As a photographer it is simply impossible not to like Caravaggio. Versions of The Supper at Emmaus hang in both the National Gallery and the Louvre, the diners’ ragged clothing rendered just so, the worms in the fruit on the table and, of course, Caravaggio’s signature lighting. But great as that painting is, it is simply eclipsed by The Conversion of Saul (St. Paul). In London’s Swinging Sixties the 21mm lens on a 35mm camera was de rigeur for any self respecting trendie. You saw its abuse everywhere, especially on record sleeves of the more extreme rock groups. Wild perspective, severely receding lines, objects very close to the lens, distortion galore. Well just take a look at this. Caravaggio had the 21mm figured. What is breathtaking about this canvas is how little space he has worked in. Painted in 1601 the canvas is simply enormous – some 7 1/2 by 6 feet. In other words, the horse is rendered at almost life size. Why so large? Caravaggio was a student of perspective. He knew that viewers would get too close to the painting, but that, by doing so, the grandeur of his ultra-wide angled vision would be correctly rendered and the perspective distortion would disappear. And so it does. The painting is immensely involving. You are there. Like a movie in a theater compared to the same thing on television, you have to see this live. Not reproduced.

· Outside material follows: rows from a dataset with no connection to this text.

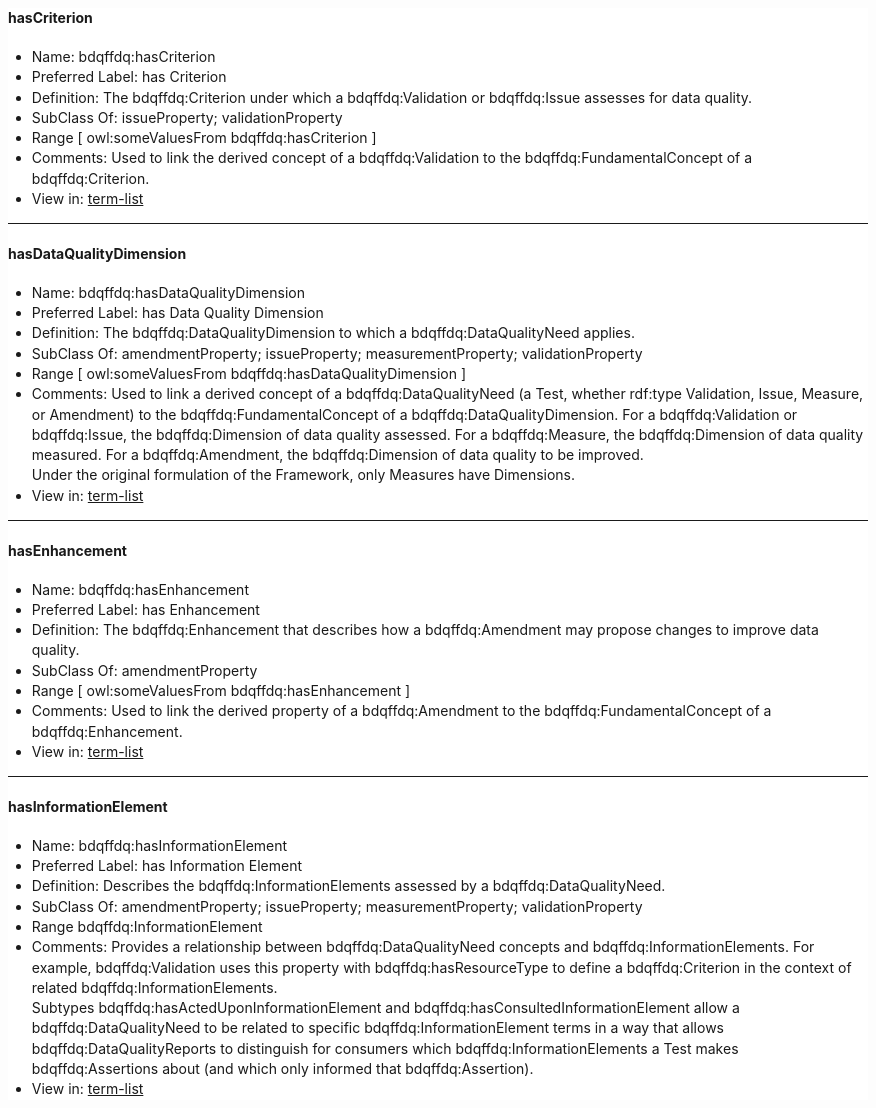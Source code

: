 #### hasCriterion

- Name: bdqffdq:hasCriterion
- Preferred Label: has Criterion
- Definition: The bdqffdq:Criterion under which a bdqffdq:Validation or bdqffdq:Issue assesses for data quality.
- SubClass Of: issueProperty; validationProperty
- Range [ owl:someValuesFrom bdqffdq:hasCriterion ]
- Comments: Used to link the derived concept of a bdqffdq:Validation to the bdqffdq:FundamentalConcept of a bdqffdq:Criterion.
- View in: [term-list](../list/bdqffdq/index.md#hasCriterion)

********************

#### hasDataQualityDimension

- Name: bdqffdq:hasDataQualityDimension
- Preferred Label: has Data Quality Dimension
- Definition: The bdqffdq:DataQualityDimension to which a bdqffdq:DataQualityNeed applies.
- SubClass Of: amendmentProperty; issueProperty; measurementProperty; validationProperty
- Range [ owl:someValuesFrom bdqffdq:hasDataQualityDimension ]
- Comments: Used to link a derived concept of a bdqffdq:DataQualityNeed (a Test, whether rdf:type Validation, Issue, Measure, or Amendment) to the bdqffdq:FundamentalConcept of a bdqffdq:DataQualityDimension. For a bdqffdq:Validation or bdqffdq:Issue, the bdqffdq:Dimension of data quality assessed. For a bdqffdq:Measure, the bdqffdq:Dimension of data quality measured. For a bdqffdq:Amendment, the bdqffdq:Dimension of data quality to be improved.  
Under the original formulation of the Framework, only Measures have Dimensions.
- View in: [term-list](../list/bdqffdq/index.md#hasDataQualityDimension)

********************

#### hasEnhancement

- Name: bdqffdq:hasEnhancement
- Preferred Label: has Enhancement
- Definition: The bdqffdq:Enhancement that describes how a bdqffdq:Amendment may propose changes to improve data quality.
- SubClass Of: amendmentProperty
- Range [ owl:someValuesFrom bdqffdq:hasEnhancement ]
- Comments: Used to link the derived property of a bdqffdq:Amendment to the bdqffdq:FundamentalConcept of a bdqffdq:Enhancement.
- View in: [term-list](../list/bdqffdq/index.md#hasEnhancement)

********************

#### hasInformationElement

- Name: bdqffdq:hasInformationElement
- Preferred Label: has Information Element
- Definition: Describes the bdqffdq:InformationElements assessed by a bdqffdq:DataQualityNeed.
- SubClass Of: amendmentProperty; issueProperty; measurementProperty; validationProperty
- Range bdqffdq:InformationElement
- Comments: Provides a relationship between bdqffdq:DataQualityNeed concepts and bdqffdq:InformationElements. For example, bdqffdq:Validation uses this property with bdqffdq:hasResourceType to define a bdqffdq:Criterion in the context of related bdqffdq:InformationElements.  
Subtypes bdqffdq:hasActedUponInformationElement and bdqffdq:hasConsultedInformationElement allow a bdqffdq:DataQualityNeed to be related to specific bdqffdq:InformationElement terms in a way that allows bdqffdq:DataQualityReports to distinguish for consumers which bdqffdq:InformationElements a Test makes bdqffdq:Assertions about (and which only informed that bdqffdq:Assertion).
- View in: [term-list](../list/bdqffdq/index.md#hasInformationElement)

But easily the strangest use of perspective on view in The National Gallery belongs to a visionary whose work preceded that of all the above, none other than Paolo Uccello. In 1450 he painted three enormous panels depicting the battle at San Romano in which the Florentine army defeated Siena some twenty years earlier. The three panels are some 6 feet by 10 feet in size. One (the weakest, and that’s a cruel critique) hangs in The National Gallery. The others hang in the Louvre and the Uffizi. Fitting that three of the greatest masterpieces of the early Renaissance should hang in the three greatest Renaissance collections.

Appropriately, the best hangs in the Florentine collection, but look, if you gave me the one in London I would have no issues with finding wall space for it. I assert that there is more to be learned, as a photographer, from this one painting than from any number of academic studies on the use of perspective. By the time this painting was made, artists understood the rendering of perspective well. Uccello just chose to disregard the rules, dramatically foreshortening perspective, predating surrealism by some six hundred years. The repeating motif of the lances, the purposeful abuse of sizing (look how small the dead soldier in the left foreground is), the steep, tilted, climbing background with the horsemen rendered way too large, the detritus of battle painted in seemingly random perspective. It’s magic. Simply the greatest lesson in the (ab)use of perspective on canvas.

As photographers, we have a lot to learn from the masters.

And no, I harbored no fantasies about making off with the Uccello. It’s just too big to stash under a genuine English raincoat.